If you are doing it just on yourself isn't it just a blind experiment?

Comment author: gwern 12 April 2012 03:35:17PM 2 points [-]

It's useful to say 'double-blind' rather than 'blind' to forestall confusion - 'double-blind' caters both to people clever enough to realize that blind=double-blind for self-experimenting and also to people not that clever or just not thinking of it.

Comment author: thomblake 12 April 2012 04:45:08PM 3 points [-]

In skeptical circles, saying "double-blind" for self-experimentation is a watchword for crankdom. It often gets followed by something like "Can you describe the procedure you followed to make the experiment double-blind?"

Comment author: gwern 12 April 2012 05:18:13PM 2 points [-]

It is?

Comment author: thomblake 12 April 2012 06:05:17PM 1 point [-]

I can't find a reference quickly - apparently it's not as common as I'd thought.

Comment author: wedrifid 12 April 2012 03:49:06PM *  3 points [-]

It's useful to say 'double-blind' rather than 'blind' to forestall confusion - 'double-blind' caters both to people clever enough to realize that blind=double-blind for self-experimenting and also to people not that clever or just not thinking of it.

Yeah, I tend to be conflicted when describing such experiments, for that reason.

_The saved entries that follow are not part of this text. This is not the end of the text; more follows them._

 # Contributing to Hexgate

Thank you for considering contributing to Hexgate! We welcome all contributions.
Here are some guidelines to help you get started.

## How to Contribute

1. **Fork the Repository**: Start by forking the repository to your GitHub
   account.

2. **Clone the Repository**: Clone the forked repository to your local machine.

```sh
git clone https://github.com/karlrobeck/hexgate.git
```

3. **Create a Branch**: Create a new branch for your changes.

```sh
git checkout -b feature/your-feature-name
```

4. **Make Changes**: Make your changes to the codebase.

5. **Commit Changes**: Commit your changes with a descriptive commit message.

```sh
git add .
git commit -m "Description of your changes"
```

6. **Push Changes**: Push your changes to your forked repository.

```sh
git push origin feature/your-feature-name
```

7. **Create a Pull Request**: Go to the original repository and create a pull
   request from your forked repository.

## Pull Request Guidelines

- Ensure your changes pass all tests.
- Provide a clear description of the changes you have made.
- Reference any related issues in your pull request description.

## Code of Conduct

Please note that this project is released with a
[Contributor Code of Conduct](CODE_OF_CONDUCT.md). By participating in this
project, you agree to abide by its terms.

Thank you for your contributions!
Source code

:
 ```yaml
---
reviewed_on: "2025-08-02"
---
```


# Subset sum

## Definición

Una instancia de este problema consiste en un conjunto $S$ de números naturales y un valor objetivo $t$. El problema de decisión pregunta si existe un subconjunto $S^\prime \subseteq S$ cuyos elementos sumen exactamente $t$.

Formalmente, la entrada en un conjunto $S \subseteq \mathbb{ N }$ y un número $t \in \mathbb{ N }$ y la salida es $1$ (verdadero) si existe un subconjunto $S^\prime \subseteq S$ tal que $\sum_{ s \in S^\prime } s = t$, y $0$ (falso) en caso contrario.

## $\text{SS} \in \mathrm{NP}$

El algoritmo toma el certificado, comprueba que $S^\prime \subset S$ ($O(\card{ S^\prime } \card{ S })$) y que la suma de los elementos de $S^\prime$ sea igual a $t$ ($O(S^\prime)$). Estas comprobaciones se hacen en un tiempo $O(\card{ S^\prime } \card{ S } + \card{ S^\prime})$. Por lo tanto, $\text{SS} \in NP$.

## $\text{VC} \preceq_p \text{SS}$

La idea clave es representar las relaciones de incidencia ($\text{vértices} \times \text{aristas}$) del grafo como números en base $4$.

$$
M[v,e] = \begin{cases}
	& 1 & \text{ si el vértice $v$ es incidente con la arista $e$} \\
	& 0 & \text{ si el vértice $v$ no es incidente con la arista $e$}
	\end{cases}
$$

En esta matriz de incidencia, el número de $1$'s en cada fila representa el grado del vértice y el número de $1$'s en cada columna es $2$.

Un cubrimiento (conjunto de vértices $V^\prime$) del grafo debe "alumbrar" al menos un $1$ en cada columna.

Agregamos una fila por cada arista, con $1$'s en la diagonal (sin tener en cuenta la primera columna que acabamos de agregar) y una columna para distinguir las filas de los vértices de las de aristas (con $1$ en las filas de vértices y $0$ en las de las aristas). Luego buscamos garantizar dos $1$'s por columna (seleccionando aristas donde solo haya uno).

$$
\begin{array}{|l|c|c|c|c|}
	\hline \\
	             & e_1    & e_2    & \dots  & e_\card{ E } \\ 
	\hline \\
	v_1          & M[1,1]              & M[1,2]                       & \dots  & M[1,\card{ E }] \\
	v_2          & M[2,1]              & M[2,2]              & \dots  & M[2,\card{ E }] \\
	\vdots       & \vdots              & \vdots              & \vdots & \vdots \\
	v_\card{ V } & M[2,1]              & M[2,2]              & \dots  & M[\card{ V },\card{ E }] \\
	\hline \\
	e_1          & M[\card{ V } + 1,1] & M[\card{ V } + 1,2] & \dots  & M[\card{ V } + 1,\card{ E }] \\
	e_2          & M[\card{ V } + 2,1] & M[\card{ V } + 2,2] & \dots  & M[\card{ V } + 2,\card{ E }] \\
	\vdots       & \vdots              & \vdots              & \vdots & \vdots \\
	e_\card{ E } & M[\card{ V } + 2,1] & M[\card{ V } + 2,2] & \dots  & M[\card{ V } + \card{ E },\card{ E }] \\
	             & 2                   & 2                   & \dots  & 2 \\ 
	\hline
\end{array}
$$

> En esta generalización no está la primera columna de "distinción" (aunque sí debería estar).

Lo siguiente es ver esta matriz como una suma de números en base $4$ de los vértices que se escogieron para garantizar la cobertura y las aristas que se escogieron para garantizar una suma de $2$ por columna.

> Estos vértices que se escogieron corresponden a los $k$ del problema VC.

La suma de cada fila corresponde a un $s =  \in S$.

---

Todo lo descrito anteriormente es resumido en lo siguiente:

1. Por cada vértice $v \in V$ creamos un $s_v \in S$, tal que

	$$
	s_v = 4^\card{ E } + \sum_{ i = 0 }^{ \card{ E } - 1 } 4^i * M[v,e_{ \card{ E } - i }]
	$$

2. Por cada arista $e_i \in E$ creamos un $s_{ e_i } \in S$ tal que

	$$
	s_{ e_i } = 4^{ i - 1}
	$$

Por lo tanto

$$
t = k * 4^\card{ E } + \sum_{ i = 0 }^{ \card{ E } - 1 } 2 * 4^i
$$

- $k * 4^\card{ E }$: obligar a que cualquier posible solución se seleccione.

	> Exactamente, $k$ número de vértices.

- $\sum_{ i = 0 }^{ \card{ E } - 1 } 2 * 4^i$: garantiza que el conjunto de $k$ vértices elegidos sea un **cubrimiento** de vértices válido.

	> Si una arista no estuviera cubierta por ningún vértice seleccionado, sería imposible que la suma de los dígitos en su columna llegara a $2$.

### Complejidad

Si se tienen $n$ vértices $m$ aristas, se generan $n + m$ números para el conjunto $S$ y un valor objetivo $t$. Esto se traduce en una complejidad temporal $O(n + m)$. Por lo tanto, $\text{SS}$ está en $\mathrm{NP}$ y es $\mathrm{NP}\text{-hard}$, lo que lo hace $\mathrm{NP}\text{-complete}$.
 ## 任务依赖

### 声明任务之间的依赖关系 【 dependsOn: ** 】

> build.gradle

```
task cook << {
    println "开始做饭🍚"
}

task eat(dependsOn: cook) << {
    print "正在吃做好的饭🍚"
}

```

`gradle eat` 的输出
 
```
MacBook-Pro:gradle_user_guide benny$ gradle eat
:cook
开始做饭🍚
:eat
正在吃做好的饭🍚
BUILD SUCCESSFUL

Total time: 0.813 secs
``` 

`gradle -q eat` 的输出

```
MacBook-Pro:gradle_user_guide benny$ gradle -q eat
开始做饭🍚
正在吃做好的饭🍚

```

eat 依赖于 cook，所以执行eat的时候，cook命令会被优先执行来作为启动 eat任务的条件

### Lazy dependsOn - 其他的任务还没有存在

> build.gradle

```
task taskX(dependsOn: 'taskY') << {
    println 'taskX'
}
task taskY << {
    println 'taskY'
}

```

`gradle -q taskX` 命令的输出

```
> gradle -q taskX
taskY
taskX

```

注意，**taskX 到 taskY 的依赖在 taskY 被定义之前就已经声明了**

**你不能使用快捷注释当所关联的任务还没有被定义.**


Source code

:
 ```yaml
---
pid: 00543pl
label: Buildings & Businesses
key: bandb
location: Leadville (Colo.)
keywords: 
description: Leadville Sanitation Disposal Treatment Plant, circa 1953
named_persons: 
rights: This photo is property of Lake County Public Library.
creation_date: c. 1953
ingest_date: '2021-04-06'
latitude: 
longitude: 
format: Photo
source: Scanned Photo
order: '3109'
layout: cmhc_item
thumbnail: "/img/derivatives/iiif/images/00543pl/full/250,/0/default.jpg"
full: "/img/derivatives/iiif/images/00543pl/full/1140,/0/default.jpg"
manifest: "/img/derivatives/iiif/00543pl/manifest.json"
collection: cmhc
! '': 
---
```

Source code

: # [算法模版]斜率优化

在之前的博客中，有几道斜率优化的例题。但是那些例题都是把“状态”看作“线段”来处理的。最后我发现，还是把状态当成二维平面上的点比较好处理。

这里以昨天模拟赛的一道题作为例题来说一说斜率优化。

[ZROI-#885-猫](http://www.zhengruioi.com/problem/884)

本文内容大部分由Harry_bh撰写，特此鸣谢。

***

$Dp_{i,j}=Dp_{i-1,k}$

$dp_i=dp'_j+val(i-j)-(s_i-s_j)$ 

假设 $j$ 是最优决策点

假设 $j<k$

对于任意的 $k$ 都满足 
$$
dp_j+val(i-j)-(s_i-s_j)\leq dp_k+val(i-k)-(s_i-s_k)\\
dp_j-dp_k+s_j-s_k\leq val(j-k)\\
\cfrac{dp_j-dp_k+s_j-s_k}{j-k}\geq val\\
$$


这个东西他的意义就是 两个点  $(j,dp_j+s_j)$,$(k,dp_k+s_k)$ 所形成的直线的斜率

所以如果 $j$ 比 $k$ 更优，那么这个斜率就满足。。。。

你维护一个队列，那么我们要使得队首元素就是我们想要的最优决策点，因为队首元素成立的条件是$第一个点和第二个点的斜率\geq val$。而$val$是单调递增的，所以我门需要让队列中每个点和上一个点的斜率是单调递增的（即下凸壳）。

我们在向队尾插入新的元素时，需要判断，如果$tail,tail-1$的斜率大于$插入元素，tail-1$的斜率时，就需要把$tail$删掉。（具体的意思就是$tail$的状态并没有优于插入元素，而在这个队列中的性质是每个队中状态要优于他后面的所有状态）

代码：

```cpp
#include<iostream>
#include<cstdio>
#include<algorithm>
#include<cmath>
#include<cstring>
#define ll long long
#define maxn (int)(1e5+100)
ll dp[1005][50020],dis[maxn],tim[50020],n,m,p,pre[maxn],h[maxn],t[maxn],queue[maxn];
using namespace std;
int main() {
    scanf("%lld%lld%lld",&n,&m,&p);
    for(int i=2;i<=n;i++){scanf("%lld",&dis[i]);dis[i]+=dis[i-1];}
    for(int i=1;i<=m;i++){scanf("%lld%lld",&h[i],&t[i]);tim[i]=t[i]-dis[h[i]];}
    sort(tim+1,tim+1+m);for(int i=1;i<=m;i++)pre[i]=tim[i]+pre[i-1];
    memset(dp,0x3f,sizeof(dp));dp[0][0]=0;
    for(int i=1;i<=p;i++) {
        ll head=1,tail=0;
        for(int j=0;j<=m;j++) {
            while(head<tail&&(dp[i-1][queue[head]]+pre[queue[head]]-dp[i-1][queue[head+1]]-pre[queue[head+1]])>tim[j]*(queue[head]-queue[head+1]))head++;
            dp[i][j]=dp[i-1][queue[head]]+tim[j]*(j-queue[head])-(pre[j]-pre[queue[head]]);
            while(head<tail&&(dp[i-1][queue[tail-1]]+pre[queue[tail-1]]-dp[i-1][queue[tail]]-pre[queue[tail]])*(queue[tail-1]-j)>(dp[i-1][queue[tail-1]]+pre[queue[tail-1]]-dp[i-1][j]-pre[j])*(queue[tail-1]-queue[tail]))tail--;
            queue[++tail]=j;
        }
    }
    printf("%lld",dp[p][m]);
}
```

To most 'double-blind' just sounds like a word for 'scientific' and writing "blind (which incorporates all the rigor inherent in 'double-blind' in as much as both the subject and the experimenter are blind but it isn't "double blind" per se since it is just one dude" is a little verbose. I think I may just go with "self-blinded experiments".

Comment author: DanielLC 12 March 2015 05:18:10PM 0 points [-]

Double-blind means that neither the scientist nor the subject know which is the control. Blind would be just the scientist knows. If you do an experiment on yourself, it can't be just a blind experiment.